Estoy en la glorieta que forma el cruce de Citlaltépetl y Amsterdam, sobre el camellón, con dirección a Michoacán, varias personas reciben acopio. Me piden que apague el celular y me dan un cubrebocas. Me explican que hay fugas de gas y el aparato encendido es un riesgo. Lo hago de inmediato. Entonces sigo mi camino hacia el Parque México, pero antes, intento recordar una tiendita para comprar agua y donarla.
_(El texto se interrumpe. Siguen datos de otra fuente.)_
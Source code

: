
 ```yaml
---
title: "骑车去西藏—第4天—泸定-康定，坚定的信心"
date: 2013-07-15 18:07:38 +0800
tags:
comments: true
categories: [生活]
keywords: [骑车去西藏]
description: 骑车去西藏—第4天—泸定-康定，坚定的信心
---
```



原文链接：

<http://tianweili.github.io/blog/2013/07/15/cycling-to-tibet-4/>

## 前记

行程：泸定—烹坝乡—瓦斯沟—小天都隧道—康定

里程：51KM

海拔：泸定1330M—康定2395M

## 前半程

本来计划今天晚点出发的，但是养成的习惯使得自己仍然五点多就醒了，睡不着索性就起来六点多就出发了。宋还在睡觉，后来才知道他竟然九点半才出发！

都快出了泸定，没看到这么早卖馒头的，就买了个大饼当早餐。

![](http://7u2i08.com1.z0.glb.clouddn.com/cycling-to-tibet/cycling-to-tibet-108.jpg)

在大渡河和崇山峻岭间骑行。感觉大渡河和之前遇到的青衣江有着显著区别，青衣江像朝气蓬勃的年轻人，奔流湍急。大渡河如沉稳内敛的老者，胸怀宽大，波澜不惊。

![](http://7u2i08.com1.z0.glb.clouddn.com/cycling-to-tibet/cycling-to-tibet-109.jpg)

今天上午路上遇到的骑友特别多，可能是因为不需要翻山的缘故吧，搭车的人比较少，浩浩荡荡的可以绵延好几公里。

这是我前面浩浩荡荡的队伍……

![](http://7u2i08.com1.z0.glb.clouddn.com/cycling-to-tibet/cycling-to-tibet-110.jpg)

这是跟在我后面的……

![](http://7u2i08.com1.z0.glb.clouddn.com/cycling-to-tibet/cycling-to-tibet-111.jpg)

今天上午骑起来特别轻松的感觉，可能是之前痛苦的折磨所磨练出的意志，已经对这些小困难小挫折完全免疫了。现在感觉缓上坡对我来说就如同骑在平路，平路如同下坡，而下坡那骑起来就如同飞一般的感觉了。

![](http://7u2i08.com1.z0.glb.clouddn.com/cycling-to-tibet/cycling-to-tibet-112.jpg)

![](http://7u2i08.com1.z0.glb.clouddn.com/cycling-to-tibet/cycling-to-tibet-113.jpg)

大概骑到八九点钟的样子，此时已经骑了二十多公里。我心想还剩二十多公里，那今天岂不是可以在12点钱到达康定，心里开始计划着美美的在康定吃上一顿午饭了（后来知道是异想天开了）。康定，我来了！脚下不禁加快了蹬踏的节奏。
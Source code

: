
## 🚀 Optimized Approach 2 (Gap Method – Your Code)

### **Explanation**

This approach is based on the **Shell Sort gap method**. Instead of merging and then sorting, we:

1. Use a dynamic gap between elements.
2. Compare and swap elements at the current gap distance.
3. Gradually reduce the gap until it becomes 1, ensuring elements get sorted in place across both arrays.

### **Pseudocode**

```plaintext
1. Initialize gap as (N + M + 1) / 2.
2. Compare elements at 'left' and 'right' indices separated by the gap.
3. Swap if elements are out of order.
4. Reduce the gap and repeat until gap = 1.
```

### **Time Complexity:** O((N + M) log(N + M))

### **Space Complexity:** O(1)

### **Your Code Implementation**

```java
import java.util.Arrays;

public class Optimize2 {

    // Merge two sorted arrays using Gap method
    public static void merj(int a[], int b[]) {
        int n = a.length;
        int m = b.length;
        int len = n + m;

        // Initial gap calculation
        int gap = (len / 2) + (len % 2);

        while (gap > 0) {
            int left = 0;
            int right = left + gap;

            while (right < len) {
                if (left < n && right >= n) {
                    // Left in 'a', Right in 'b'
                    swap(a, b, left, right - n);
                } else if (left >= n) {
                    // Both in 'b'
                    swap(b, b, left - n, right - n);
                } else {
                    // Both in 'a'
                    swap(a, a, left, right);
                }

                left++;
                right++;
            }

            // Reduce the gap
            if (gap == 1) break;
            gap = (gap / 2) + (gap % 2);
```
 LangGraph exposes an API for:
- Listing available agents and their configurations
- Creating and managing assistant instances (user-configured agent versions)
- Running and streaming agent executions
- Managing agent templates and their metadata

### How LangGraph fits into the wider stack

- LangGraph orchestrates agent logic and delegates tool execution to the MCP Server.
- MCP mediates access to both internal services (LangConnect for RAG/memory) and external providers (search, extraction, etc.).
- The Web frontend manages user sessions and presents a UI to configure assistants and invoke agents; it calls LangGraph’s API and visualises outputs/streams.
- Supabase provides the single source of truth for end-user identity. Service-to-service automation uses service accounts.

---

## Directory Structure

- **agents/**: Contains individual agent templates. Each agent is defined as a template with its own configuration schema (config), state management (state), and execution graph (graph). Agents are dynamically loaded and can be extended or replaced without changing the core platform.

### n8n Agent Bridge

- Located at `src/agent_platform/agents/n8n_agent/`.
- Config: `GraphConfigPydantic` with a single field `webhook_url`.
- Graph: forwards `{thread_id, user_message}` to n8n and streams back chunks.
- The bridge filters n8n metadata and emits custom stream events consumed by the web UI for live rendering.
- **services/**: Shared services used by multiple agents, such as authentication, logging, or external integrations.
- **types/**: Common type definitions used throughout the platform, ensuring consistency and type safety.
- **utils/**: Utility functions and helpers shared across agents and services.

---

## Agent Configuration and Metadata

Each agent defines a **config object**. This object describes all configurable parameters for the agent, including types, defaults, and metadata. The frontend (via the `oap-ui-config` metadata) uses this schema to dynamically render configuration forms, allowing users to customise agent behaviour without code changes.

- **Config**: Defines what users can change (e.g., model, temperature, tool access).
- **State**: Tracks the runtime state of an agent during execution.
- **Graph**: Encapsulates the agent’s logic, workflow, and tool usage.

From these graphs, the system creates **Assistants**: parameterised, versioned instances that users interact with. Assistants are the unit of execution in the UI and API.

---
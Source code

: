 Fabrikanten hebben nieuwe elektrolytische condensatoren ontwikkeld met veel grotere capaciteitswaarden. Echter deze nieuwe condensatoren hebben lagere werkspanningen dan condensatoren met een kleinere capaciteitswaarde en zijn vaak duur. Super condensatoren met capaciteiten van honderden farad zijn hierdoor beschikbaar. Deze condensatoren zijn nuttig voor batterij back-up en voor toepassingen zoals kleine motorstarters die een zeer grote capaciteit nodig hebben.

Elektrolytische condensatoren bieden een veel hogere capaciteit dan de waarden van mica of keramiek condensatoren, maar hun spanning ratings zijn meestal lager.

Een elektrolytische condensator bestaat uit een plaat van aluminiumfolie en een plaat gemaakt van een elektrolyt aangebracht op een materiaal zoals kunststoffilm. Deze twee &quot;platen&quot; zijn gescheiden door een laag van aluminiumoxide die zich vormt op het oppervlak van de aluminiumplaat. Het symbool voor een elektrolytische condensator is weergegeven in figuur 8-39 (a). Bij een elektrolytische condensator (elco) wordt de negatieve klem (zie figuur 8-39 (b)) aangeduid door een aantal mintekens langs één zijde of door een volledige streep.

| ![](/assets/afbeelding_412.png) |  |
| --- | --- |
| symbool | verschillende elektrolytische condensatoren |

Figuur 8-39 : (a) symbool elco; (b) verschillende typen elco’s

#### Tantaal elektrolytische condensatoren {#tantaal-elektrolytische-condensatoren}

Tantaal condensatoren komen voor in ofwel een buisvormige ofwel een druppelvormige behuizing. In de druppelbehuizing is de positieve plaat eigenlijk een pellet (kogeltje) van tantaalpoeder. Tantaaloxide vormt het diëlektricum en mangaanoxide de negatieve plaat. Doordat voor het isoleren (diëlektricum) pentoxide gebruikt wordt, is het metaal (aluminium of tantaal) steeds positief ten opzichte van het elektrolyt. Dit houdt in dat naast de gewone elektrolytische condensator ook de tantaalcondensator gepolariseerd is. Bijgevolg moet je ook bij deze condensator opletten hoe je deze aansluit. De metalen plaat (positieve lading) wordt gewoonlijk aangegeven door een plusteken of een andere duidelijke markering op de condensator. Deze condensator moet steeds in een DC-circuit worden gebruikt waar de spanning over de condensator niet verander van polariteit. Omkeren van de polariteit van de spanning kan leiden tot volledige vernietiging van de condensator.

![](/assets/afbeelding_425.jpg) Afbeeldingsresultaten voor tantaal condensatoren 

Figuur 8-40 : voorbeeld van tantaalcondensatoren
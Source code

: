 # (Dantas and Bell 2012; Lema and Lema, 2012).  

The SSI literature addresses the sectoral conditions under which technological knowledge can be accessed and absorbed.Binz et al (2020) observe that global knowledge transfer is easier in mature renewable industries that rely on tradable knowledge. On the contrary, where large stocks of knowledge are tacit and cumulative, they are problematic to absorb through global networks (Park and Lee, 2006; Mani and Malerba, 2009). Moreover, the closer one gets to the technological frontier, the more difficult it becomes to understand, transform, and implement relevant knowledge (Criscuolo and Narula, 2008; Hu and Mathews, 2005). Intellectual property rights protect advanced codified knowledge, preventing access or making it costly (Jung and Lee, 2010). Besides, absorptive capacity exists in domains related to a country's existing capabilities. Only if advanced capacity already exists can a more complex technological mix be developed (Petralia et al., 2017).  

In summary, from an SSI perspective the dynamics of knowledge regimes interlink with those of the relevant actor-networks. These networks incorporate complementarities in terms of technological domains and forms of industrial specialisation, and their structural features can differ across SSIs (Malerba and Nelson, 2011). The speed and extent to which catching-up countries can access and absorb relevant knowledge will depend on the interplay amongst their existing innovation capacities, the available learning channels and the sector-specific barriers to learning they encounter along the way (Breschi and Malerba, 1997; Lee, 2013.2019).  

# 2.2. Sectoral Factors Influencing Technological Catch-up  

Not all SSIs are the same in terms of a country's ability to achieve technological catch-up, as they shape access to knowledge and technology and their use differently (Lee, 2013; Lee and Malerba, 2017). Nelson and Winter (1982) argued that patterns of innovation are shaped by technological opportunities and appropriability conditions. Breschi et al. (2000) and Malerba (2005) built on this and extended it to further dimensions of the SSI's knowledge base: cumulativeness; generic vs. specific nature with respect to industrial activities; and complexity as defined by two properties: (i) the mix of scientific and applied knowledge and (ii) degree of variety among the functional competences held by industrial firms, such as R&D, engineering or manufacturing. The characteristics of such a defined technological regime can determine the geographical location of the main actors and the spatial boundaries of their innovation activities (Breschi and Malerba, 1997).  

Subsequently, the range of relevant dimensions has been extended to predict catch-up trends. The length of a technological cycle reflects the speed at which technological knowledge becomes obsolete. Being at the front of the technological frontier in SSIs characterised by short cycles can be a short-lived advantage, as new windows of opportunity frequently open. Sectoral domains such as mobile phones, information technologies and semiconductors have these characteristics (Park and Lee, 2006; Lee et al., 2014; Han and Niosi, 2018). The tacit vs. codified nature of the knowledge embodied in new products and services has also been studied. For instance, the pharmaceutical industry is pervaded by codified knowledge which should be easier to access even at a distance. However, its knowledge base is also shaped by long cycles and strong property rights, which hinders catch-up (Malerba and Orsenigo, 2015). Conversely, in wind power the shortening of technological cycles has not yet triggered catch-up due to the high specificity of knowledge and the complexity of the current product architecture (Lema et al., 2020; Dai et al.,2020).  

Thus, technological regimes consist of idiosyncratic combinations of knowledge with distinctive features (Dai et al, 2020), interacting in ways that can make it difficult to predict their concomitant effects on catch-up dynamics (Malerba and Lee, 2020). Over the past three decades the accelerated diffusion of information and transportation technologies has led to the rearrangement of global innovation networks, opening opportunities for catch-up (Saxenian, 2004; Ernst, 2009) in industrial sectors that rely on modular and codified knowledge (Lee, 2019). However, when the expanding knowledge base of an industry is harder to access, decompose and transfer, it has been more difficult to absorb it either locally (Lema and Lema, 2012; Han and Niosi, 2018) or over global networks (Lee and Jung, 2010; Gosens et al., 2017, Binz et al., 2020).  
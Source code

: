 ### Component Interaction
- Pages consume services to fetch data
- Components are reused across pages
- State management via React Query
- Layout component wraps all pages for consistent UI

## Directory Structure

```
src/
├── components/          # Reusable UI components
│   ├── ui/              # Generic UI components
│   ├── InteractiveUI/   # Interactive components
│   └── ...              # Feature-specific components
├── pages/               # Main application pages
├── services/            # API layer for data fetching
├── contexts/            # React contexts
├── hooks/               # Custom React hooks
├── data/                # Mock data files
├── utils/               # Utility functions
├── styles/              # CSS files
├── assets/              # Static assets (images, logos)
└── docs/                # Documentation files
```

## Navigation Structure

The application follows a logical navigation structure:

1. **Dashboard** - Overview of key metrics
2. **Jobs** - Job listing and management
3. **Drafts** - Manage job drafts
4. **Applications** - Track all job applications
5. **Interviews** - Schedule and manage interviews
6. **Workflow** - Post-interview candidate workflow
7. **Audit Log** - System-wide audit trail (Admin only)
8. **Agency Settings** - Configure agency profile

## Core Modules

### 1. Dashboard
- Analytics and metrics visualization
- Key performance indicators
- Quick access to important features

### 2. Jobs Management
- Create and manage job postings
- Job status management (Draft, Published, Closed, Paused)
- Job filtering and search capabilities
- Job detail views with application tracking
En tanto sigo pensando y caminando, los árboles siguen construyendo el mejor escenario de lo que mi abuelo llamaba “la boca del lobo”, por la falta de luz. Las casas y los edificios están vacíos. La poca gente ahí espera sentada en las entradas de sus hogares, sobre los escalones y banquetas o en sillones improvisados con lo poco que pudieron sacar antes del desalojo.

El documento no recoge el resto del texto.